Can a bike erase everything that a car has done? Leo Burnett Lisbon decided to find out the answer to this challenging question with its new project CARMA for B-Bicycle Culture Magazine, a quarterly magazine about the passion for cycling. For this project, Rcicla Bicletas built a bicycle out of the scrap of a retired Mercedes hoping that the heavy karma of the car could be rebalanced by riding the same number of kilometres in a greener way: just by cycling.
Everything started on a junkyard, where hundreds of old cars after a long life of burning fossil fuels, lay in wait in piles of junk and steel. An old Mercedes was waiting for Vitor and Kiko, the founders of Rcicla Bicletas, to sacrifice its body to compensate for its long dirty past. Taking apart the pieces of the car was true surgery where the two colleagues managed to recycle as many parts as possible; from the door handle to the rooftop upholstery, all the way to the engine sprocket and rear light reflectors. As they say themselves in a series of short films that follow the building process, ''from a structural point of view, it was quite difficult. Building a bicycle exclusively with car parts is almost impossible. Although it took a lot of hard work, it was built the way we imagined it, almost entirely with the car parts, and what couldn't be built with them, has its personal touch.''
And so, CARMA was born. But of course since cycling is not just riding a bicycle, the old Mercedes is also being reborn through a limited edition of cycling accessories made from the car's upholstery. Geraldo Cirineu, the creator of the brand Rasto that is dedicated to urban cyclists, revitalised the leather upholstery from the old seats by combining it with the rooftop fabric, designing items such as a tailor made saddle and a bag for the CARMA bicycle.
Not to be underestimated, an essential aspect of the project is, beyond of course the green message, the importance of sharing. The bicycle is not to be sold, or borrowed or even donated; it has to be shared, so everyone can contribute to the kilometres that need to be ridden. Additionally, according to this principle, a unique typeface inspired by the bicycle frame will soon be available for everyone to download and use for free.
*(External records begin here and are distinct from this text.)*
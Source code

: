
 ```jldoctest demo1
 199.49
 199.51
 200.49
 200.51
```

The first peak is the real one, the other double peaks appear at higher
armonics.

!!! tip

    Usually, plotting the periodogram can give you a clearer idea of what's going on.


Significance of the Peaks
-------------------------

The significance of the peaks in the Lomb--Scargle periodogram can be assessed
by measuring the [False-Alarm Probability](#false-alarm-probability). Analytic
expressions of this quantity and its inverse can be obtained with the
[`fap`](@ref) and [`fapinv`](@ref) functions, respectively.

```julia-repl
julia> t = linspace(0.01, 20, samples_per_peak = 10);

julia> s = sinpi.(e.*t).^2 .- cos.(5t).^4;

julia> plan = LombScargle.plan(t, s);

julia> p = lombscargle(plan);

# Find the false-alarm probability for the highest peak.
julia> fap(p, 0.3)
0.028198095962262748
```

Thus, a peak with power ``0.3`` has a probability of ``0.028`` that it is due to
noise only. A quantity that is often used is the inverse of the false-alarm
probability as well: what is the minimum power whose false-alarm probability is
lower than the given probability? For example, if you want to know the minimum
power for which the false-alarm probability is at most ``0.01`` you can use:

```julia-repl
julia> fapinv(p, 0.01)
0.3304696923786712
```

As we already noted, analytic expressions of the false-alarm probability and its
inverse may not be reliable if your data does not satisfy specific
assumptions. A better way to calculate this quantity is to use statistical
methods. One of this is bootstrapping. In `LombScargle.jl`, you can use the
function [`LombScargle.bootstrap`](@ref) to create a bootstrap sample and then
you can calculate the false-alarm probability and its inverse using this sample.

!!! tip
With this unconventional initiative, Leo Burnett Lisbon and B-Bicycle Culture Magazine are trying to raise a constructive debate about the future of urban mobility and so called green alternatives in that field. The CARMA project will be launched during March and everyone will be able to ride the bicycle contributing to the 159,768 kilometres covered in the original car. In this upcoming event, visitors will have the opportunity to attend the premiere of a short film created by Leo Burnett Lisbon, in cooperation with Albiñana Films, view a photographic exhibition about the construction of the bicycle, but primarily, see the limited edition of cycling accessories, up close.